Philosophy of Love, Sex, and Gender

Philosophy of Love, Sex, and Gender: In this course we will look at historical and contemporary philosophers’ writings on love and friendship. We will look critically at historical philosophy’s treatment of women, read seminal and contemporary feminist philosophy, and explore the relevance of feminist ideas for areas of philosophy beyond just women’s equality. We will look more broadly at some of the philosophical schools that influenced the development of contemporary popular feminism and explore what resources still remain untapped. We will occasionally address issues in feminism as they are brought up by controversies erupting in the news and social media. We will also explore philosophical questions specifically relevant to gay, lesbian, bisexual, pansexual, asexual, transexual, transgender, and genderqueer people. This will include questions related to the meaning of concepts like gender, sexuality, and identity, and practical questions about how social institutions might be evolved to better accommodate them. We will critically examine the most historically influential philosophical arguments against the moral legitimacy of LGBT sex, identities, and relationships and constructively develop the possibilities for holistic defenses of the moral value of LGBT sex, identifies, and relationships.
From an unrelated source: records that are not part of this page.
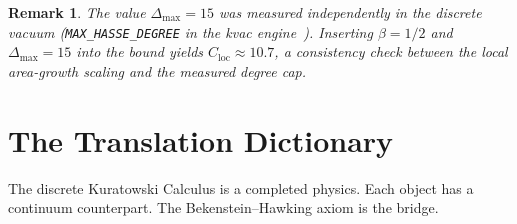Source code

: \documentclass[11pt]{article}
\newtheorem{remark}[theorem]{Remark}
\begin{document}
\begin{remark}
The value $\Delta_{\max} = 15$ was measured independently
in the discrete vacuum (\texttt{MAX\_HASSE\_DEGREE} in the
kvac engine~\cite{SilvaAlvarado26}).  Inserting $\beta = 1/2$
and $\Delta_{\max} = 15$ into the bound yields
$C_{\mathrm{loc}} \approx 10.7$, a consistency check between
the local area-growth scaling and the measured degree cap.
\end{remark}

\section{The Translation Dictionary}
\label{sec:dictionary}

The discrete Kuratowski Calculus is a completed physics.
Each object has a continuum counterpart.  The Bekenstein--Hawking
axiom is the bridge.
\end{document}
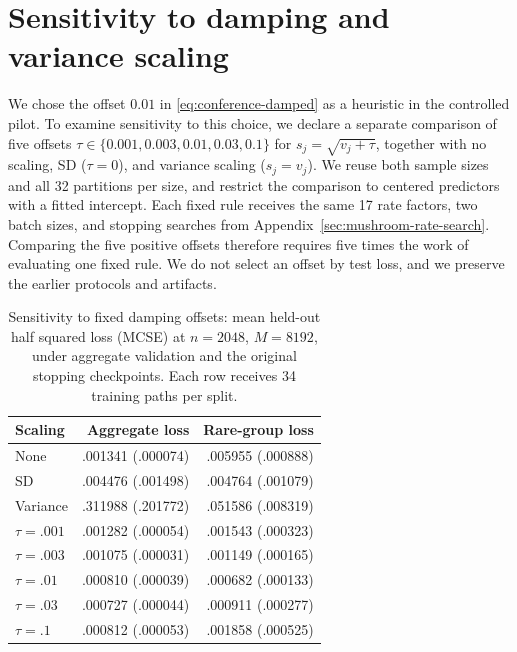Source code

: \section{Sensitivity to damping and variance scaling}
\label{sec:mushroom-sensitivity}

We chose the offset $0.01$ in \eqref{eq:conference-damped} as a heuristic in
the controlled pilot. To examine sensitivity to this choice, we declare a
separate comparison of five offsets
$\tau \in \{0.001,0.003,0.01,0.03,0.1\}$ for $s_j = \sqrt{v_j + \tau}$,
together with no scaling, SD ($\tau = 0$), and variance scaling ($s_j = v_j$).
We reuse both sample sizes and all 32 partitions per size, and restrict the
comparison to centered predictors with a fitted intercept. Each fixed rule
receives the same 17 rate factors, two batch sizes, and stopping searches from
Appendix~\ref{sec:mushroom-rate-search}. Comparing the five positive offsets
therefore requires five times the work of evaluating one fixed rule. We do not
select an offset by test loss, and we preserve the earlier protocols and
artifacts.

\begin{table}[ht]
  \centering
  \begin{tabular}{lrr}
    \toprule
    Scaling       &    Aggregate loss &   Rare-group loss \\
    \midrule
    None          & .001341 (.000074) & .005955 (.000888) \\
    SD            & .004476 (.001498) & .004764 (.001079) \\
    Variance      & .311988 (.201772) & .051586 (.008319) \\
    $\tau = .001$ & .001282 (.000054) & .001543 (.000323) \\
    $\tau = .003$ & .001075 (.000031) & .001149 (.000165) \\
    $\tau = .01$  & .000810 (.000039) & .000682 (.000133) \\
    $\tau = .03$  & .000727 (.000044) & .000911 (.000277) \\
    $\tau = .1$   & .000812 (.000053) & .001858 (.000525) \\
    \bottomrule
  \end{tabular}
  \caption{
    Sensitivity to fixed damping offsets: mean held-out half squared loss (MCSE) at
    $n = 2048$, $M = 8192$, under aggregate validation and the original stopping
    checkpoints. Each row receives 34 training paths per split.
  }
  \label{tab:mushroom-sensitivity}
\end{table}

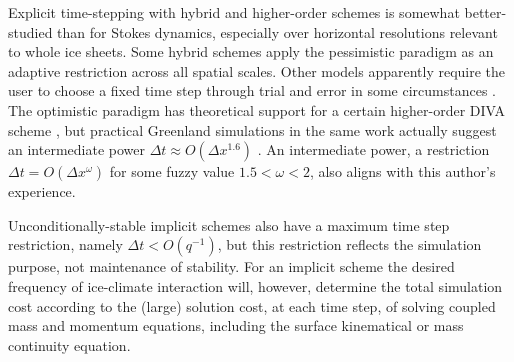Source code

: \documentclass[review,letterpaper]{igs}
\begin{document}
Explicit time-stepping with hybrid and higher-order schemes is somewhat better-studied than for Stokes dynamics, especially over horizontal resolutions relevant to whole ice sheets.  Some hybrid schemes apply the pessimistic paradigm as an adaptive restriction \citep{Winkelmannetal2011} across all spatial scales.  Other models apparently require the user to choose a fixed time step through trial and error in some circumstances \citep[for example]{Fischleretal2022,Robinsonetal2022}.  The optimistic paradigm has theoretical support for a certain higher-order DIVA scheme \citep[Equation (52)]{Robinsonetal2022}, but practical Greenland simulations in the same work actually suggest an intermediate power $\Delta t \approx O(\Delta x^{1.6})$ \citep[Figure 3(a)]{Robinsonetal2022}.  An intermediate power, a restriction $\Delta t = O(\Delta x^\omega)$ for some fuzzy value $1.5<\omega<2$, also aligns with this author's experience.

Unconditionally-stable implicit schemes also have a maximum time step restriction, namely $\Delta t < O(q^{-1})$, but this restriction reflects the simulation purpose, not maintenance of stability.  For an implicit scheme the desired frequency of ice-climate interaction will, however, determine the total simulation cost according to the (large) solution cost, at each time step, of solving coupled mass and momentum equations, including the surface kinematical or mass continuity equation.

\end{document}
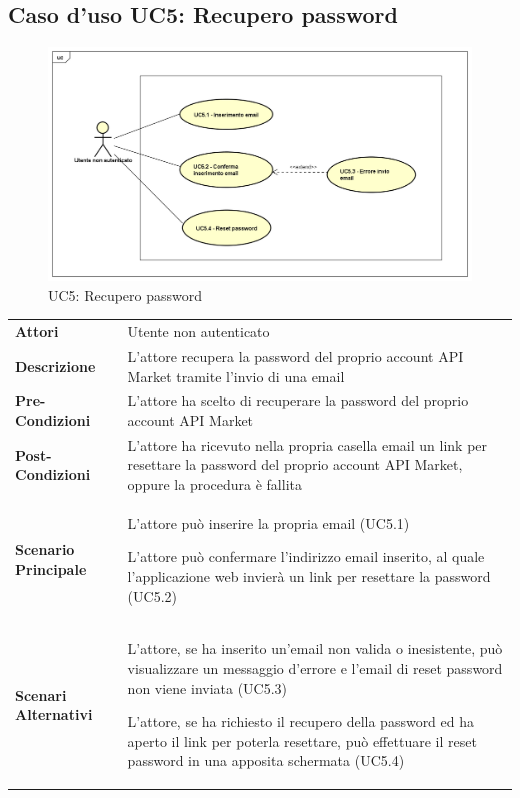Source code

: \newpage
\subsection{Caso d'uso UC5: Recupero password}
\label{UC5}
\begin{figure}[ht]
	\centering
	\includegraphics[scale=0.45]{UML/UC5.png}
	\caption{UC5: Recupero password}
\end{figure}

\begin{longtable}{ l | p{11cm}}
	\hline
	\rowcolor{Gray}
	 \multicolumn{2}{c}{UC5 - Recupero password} \\
	 \hline
	\textbf{Attori} & Utente non autenticato \\
	\textbf{Descrizione} & L'attore recupera la password del proprio account API Market tramite l'invio di una email \\
	\textbf{Pre-Condizioni} & L'attore ha scelto di recuperare la password del proprio account API Market \\
	\textbf{Post-Condizioni} & L'attore ha ricevuto nella propria casella email un link per resettare la password del proprio account API Market, oppure la procedura è fallita \\
	\textbf{Scenario Principale} & 
	\begin{enumerate*}[label=(\arabic*.),itemjoin={\newline}]
		\item L'attore può inserire la propria email (UC5.1)
		\item L'attore può confermare l'indirizzo email inserito, al quale l'applicazione web invierà un link per resettare la password (UC5.2)
	\end{enumerate*}\\
	\textbf{Scenari Alternativi} & 
	\begin{enumerate*}[label=(\arabic*.),itemjoin={\newline}]
		\item L'attore, se ha inserito un'email non valida o inesistente, può visualizzare un messaggio d'errore e l'email di reset password non viene inviata (UC5.3)
		\item L'attore, se ha richiesto il recupero della password ed ha aperto il link per poterla resettare, può effettuare il reset password in una apposita schermata (UC5.4)
	\end{enumerate*}\\
\end{longtable}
We will discuss the nature, ethics, uses, aesthetics, and “spirituality” of sex from philosophical points of view, and spend time on ethical controversies related to pornography, sexual objectification, S&M, consent, sex among colleagues, college sex, sexual harassment, sex education, sexual representation in media, prostitution, rape definitions, statutory rape, invalid consent, date rape, rape and alcohol, sexual abuse of children, pedophilia, monogamy, promiscuity, marriage, sexually transmitted infections, purity culture, abstinence, celibacy, bestiality, necrophilia, dating, adultery, plural marriage, polyamory, abortion, surrogacy, adoption, sex and racism, sex and sexism,and immoral sexual fantasies.

Philosophy for Atheists

People leaving religion and coming to study philosophy with me often have a mixture of needs and interests. They both want to think through their positive post-religious philosophical answers to the Big Questions and to spend some time processing their new thoughts about religion now that they are on the other side of it. This is an extremely valuable and yet difficult process of “debriefing” their religious experience, “detoxing” from the negative aspects, and cohering their philosophical arguments against their former faith now that these are no longer their “doubts” but their positive positions that they find themselves having to explain to the religious people in their lives who want explanations of why they no longer believe. I specialize in helping people work through all these issues. Such students typically want to comb back over the philosophical arguments related to religious belief and to think about religion from historical, psychological, sociological, ethical, and epistemological viewpoints. If this description fits you, then my Philosophy for Atheists class to provide this for you.

Philosophy of Religion

My Philosophy of Religion class addresses the philosophical issues that religions raise. This course is designed to give both believers and non-believers a detailed and nuanced understanding of the best and most current arguments for and against the existence of God. This involves exploring a range of traditional and cutting edge cosmological, teleological, ontological, epistemological, and moral arguments for and against the existence of God. We also explicate and assess a wide range of competing conceptualizations of what God is or would be. We examine the relationship between faith and reason and the relative epistemic warrant of believing things by faith. We analyze various strategies for reconciling faith and science, and for modernizing religions generally. We investigate the ideal relationship between church and state. We apply philosophical tools to religious claims to see how they might be most coherently and plausibly conceived, and how they might be judged to be true or false. We weigh skeptical arguments from the Problem of Evil, look into what alternative approaches to metaphysics and ethics that non-theists give, and consider whether it is possible to have non-theistic religions.